The positive results of priming with KNO₃ are consistent with the observed increases in germination, seedling emergence, plant height, and leaf area of different soybean cultivars22. During seed imbibition, many metabolic processes are activated, such as the breaking of dormancy, rapid respiration rates, and the repair of membranes damaged during dormancy and aging. Immersing the seeds in a KNO₃ solution facilitated water uptake and the processes that precede seed germination34.

Our results also indicate that KNO₃ priming reduced sensitivity to low temperatures during the imbibition phase of soybean seeds. This effect may be linked to the activation of enzymes and the antioxidant metabolism in seeds35. In this sense, conditioning seeds with inorganic salts may overcome stress-induced dormancy and promote germination29. Additionally, exogenous KNO₃ application may stimulate germination under biotic and abiotic stress by releasing nitric oxide (NO)36. In higher plants, NO acts as a signaling molecule involved in growth and development, pathogen defense, and stress responses37.

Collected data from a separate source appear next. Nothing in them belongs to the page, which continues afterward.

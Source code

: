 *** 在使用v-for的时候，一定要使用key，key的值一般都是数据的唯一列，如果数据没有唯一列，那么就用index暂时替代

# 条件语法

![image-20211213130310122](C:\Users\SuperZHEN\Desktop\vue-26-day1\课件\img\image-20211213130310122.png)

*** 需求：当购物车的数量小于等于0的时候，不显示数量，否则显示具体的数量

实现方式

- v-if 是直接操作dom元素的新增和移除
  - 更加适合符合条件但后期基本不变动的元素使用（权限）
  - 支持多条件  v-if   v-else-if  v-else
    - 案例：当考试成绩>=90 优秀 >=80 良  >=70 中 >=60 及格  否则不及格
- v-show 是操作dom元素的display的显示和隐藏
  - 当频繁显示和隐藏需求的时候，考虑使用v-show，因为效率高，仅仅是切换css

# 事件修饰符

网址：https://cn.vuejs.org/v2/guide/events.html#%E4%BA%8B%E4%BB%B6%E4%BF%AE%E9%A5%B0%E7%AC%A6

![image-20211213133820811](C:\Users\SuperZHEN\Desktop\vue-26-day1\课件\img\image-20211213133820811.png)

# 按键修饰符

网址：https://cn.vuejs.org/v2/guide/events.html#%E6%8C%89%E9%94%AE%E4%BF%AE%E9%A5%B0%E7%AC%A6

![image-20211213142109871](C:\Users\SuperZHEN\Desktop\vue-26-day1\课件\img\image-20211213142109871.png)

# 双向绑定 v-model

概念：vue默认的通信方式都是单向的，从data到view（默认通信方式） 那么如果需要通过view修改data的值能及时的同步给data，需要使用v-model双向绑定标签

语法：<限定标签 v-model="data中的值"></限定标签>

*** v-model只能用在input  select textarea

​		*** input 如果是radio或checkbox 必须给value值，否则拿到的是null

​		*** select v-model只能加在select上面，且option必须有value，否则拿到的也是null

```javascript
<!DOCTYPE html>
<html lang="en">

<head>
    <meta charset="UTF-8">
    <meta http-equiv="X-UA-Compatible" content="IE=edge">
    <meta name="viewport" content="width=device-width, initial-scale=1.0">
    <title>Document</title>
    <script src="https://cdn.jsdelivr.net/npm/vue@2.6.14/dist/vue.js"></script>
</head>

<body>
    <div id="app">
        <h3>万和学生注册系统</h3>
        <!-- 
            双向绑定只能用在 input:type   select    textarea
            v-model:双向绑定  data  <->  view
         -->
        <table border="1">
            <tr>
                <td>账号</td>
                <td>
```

KNO₃ priming was effective in promoting root growth in soybean seedlings, even in those derived from initially low-quality seeds. This may be attributed to priming’s influence on seedling development via metabolic activity modulation, resulting in improved early growth performance3839. also reported positive effects of KNO₃ priming on early soybean seedling development, with increased root length in seedlings from primed seeds. In this study, seeds of soybean cv. BMX FIBRA 64I61 with low initial quality showed increased seedling biomass after KNO₃ priming. For low-quality seeds, 1.0% KNO₃ priming resulted in greater fresh root mass compared to other seed quality levels (Fig. 6B). These results suggest that KNO₃ priming effectively enhanced reserve translocation from the embryonic axis to the seedling shoot. In high-quality seeds, the positive priming effect was observed mainly at the higher KNO₃ concentration (1.5%). However, medium-quality seeds previously treated with KNO3 at 1.0% did show significant improvement in seed germination, but no improvements were observed in the other growth parameters.

Considering that soybean seed lots with acceptable germination for commercialization are often discarded due to low vigor, the results of this study are useful for soybean seed technology. KNO₃ priming is a low-cost, easy-to-implement pre-germinative treatment. According to our findings, this technique provides satisfactory improvements in germination, seedling growth and biomass, and tolerance to low-temperature stress during imbibition. These results demonstrate the technique’s potential as a sustainable practice for soybean cultivation and rational use of natural resources.

Conclusion

Seed priming with potassium nitrate promotes increases in germination and vigor attributes of soybean seeds (cv. BMX FIBRA 64I61). The physiological performance benefits were most evident in seeds with low initial quality (acceptable germination and vigor ≤ 80%), treated with 1.0% and 1.5% KNO₃, resulting in improved germination and vigor, as determined by the cold test. Priming high-quality seeds (germination and vigor ≥ 90%) with 1.5% KNO₃ increased the shoot and root biomass of the seedlings.